Im Juni 2002 befand ich mich mit meinen Eltern im Sommerurlaub in Oberbayern. Da wir dort regelmäßig Urlaub machten, wussten unsere Freunde vor Ort, dass ich ein kleiner Geek war. Wie der Zufall es so wollte, führte einer dieser Freunde gerade einen neuen Webshop auf PHP-Basis ein. Dort sollten Kunden seinen Warenbestand, vornehmlich Ersatzteile für Hydraulik- und Forsttechnik, einsehen und kaufen können.
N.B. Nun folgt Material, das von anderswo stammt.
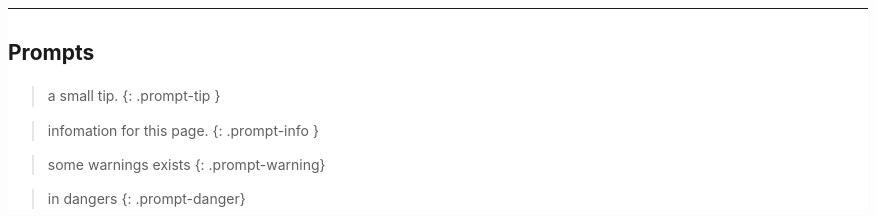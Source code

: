 --------

## Prompts

> a small tip.
{: .prompt-tip }

> infomation for this page.
{: .prompt-info }

> some warnings exists
{: .prompt-warning}

> in dangers
{: .prompt-danger}

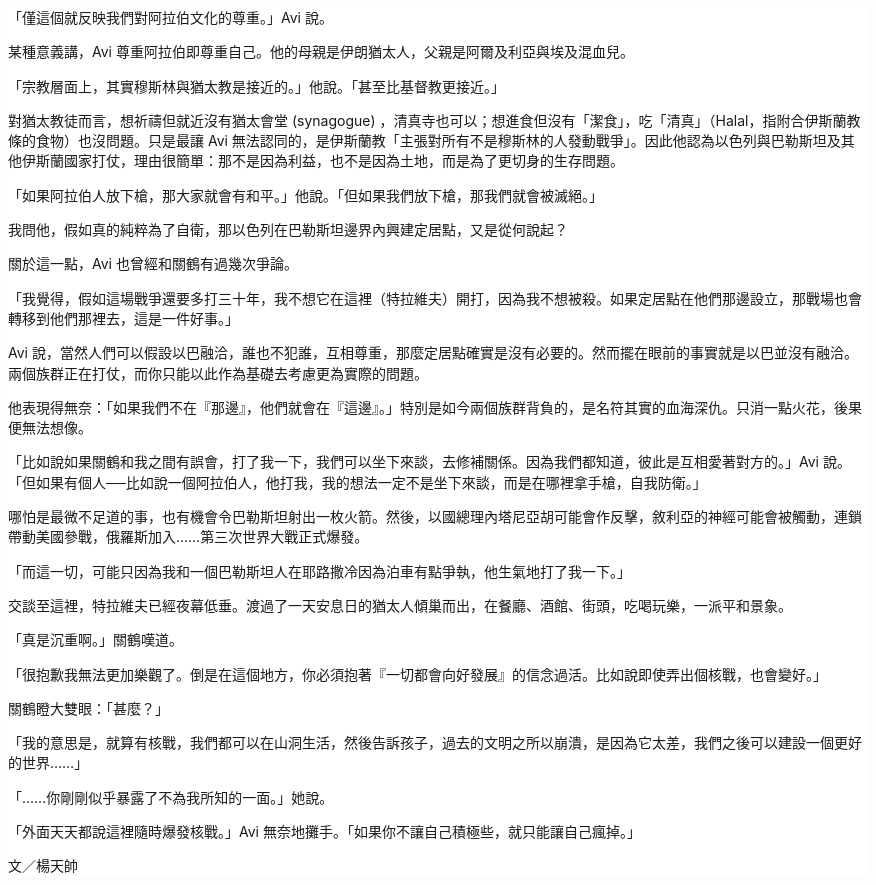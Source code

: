 「僅這個就反映我們對阿拉伯文化的尊重。」Avi 說。

某種意義講，Avi 尊重阿拉伯即尊重自己。他的母親是伊朗猶太人，父親是阿爾及利亞與埃及混血兒。

「宗教層面上，其實穆斯林與猶太教是接近的。」他說。「甚至比基督教更接近。」

對猶太教徒而言，想祈禱但就近沒有猶太會堂 (synagogue) ，清真寺也可以；想進食但沒有「潔食」，吃「清真」（Halal，指附合伊斯蘭教條的食物）也沒問題。只是最讓 Avi 無法認同的，是伊斯蘭教「主張對所有不是穆斯林的人發動戰爭」。因此他認為以色列與巴勒斯坦及其他伊斯蘭國家打仗，理由很簡單：那不是因為利益，也不是因為土地，而是為了更切身的生存問題。

「如果阿拉伯人放下槍，那大家就會有和平。」他說。「但如果我們放下槍，那我們就會被滅絕。」

我問他，假如真的純粹為了自衛，那以色列在巴勒斯坦邊界內興建定居點，又是從何說起？

關於這一點，Avi 也曾經和關鶴有過幾次爭論。

「我覺得，假如這場戰爭還要多打三十年，我不想它在這裡（特拉維夫）開打，因為我不想被殺。如果定居點在他們那邊設立，那戰場也會轉移到他們那裡去，這是一件好事。」

Avi 說，當然人們可以假設以巴融洽，誰也不犯誰，互相尊重，那麼定居點確實是沒有必要的。然而擺在眼前的事實就是以巴並沒有融洽。兩個族群正在打仗，而你只能以此作為基礎去考慮更為實際的問題。

他表現得無奈：「如果我們不在『那邊』，他們就會在『這邊』。」特別是如今兩個族群背負的，是名符其實的血海深仇。只消一點火花，後果便無法想像。

「比如說如果關鶴和我之間有誤會，打了我一下，我們可以坐下來談，去修補關係。因為我們都知道，彼此是互相愛著對方的。」Avi 說。「但如果有個人──比如說一個阿拉伯人，他打我，我的想法一定不是坐下來談，而是在哪裡拿手槍，自我防衛。」

哪怕是最微不足道的事，也有機會令巴勒斯坦射出一枚火箭。然後，以國總理內塔尼亞胡可能會作反擊，敘利亞的神經可能會被觸動，連鎖帶動美國參戰，俄羅斯加入……第三次世界大戰正式爆發。

「而這一切，可能只因為我和一個巴勒斯坦人在耶路撒冷因為泊車有點爭執，他生氣地打了我一下。」

交談至這裡，特拉維夫已經夜幕低垂。渡過了一天安息日的猶太人傾巢而出，在餐廳、酒館、街頭，吃喝玩樂，一派平和景象。

「真是沉重啊。」關鶴嘆道。

「很抱歉我無法更加樂觀了。倒是在這個地方，你必須抱著『一切都會向好發展』的信念過活。比如說即使弄出個核戰，也會變好。」

關鶴瞪大雙眼：「甚麼？」

「我的意思是，就算有核戰，我們都可以在山洞生活，然後告訴孩子，過去的文明之所以崩潰，是因為它太差，我們之後可以建設一個更好的世界……」

「……你剛剛似乎暴露了不為我所知的一面。」她說。

「外面天天都說這裡隨時爆發核戰。」Avi 無奈地攤手。「如果你不讓自己積極些，就只能讓自己瘋掉。」

文／楊天帥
Man diskutierte am Tisch, wie man denn den Datenbestand seiner Auftrags- und Lagerverwaltung, der sich im Intranet des Unternehmens befand, mit dem Webshop synchronisieren sollte.

Der Blick fiel auf mich. Ich erklärte, dass ich in Delphi die Möglichkeit habe, Dateien mittels Dateitransfer (FTP) auf einen entfernten Webserver hochzuladen. Um den Warenbestand korrekt abzubilden, müsste ich vier oder fünf Datenbanktabellen anzapfen, den Inhalt konvertieren, in eine CSV-Datei schreiben und hochladen.

Meine erste verkaufte Anwendung machte also folgendes: Sie öffnete jede Nacht die vorgegebenen dateibasierten Datenbanktabellen (dBase IV) – ich erinnere mich heute nur noch an die sog. “Rabattmatrix” – konvertierte den Zeichensatz von ANSI zu ASCII, schrieb den Inhalt sequentiell in CSV-Dateien und pumpte diese dann zum FTP-Server des Webshops. Nachdem der Upload vollständig war, rief sie noch eine URL auf, die dem Webshop mitteilte, dass er nun mit dem Import beginnen kann.

Nach drei veranschlagten, aber fünf benötigten Tagen war die Anwendung fertig: Schlank, kompakt und funktional. Da ich damals den Windows-Scheduler noch nicht kannte, entwickelte ich selbst einen rudimentären Scheduler, der periodisch prüfte, ob die eingestellte Uhrzeit bereits erreicht wurde. Die FTP-Logindaten wurden verschlüsselt in einer INI-Datei hinterlegt. Damals wusste ich eben auch noch nicht, dass das FTP-Protokoll in seiner ursprünglichen Art die Logindaten unverschlüsselt überträgt. FTPS war mir gänzlich fremd. Aus heutiger Sicht hätte ich die Logindaten also ebenso gut unverschlüsselt in die INI-Datei schreiben können, da ein Angreifer die Loginsequenz nur hätte mitprotokollieren müssen.

Ironischerweise war das, was ich 2002 programmiert habe, ungefähr das, womit ich heute meine Brötchen verdiene: Datenintegration und -migration. Natürlich verwende ich heute bessere Werkzeuge (ETL-Tools, SQL-Datenbanken, Reporttools), aber im Grundsatz ist das schon sehr ähnlich.

Die Anwendung wurde irgendwann 2006 oder 2007 abgeschaltet, als das Unternehmen eine Softwarelösung kaufte, die den Warenbestand ohnehin “in der Cloud” hielt.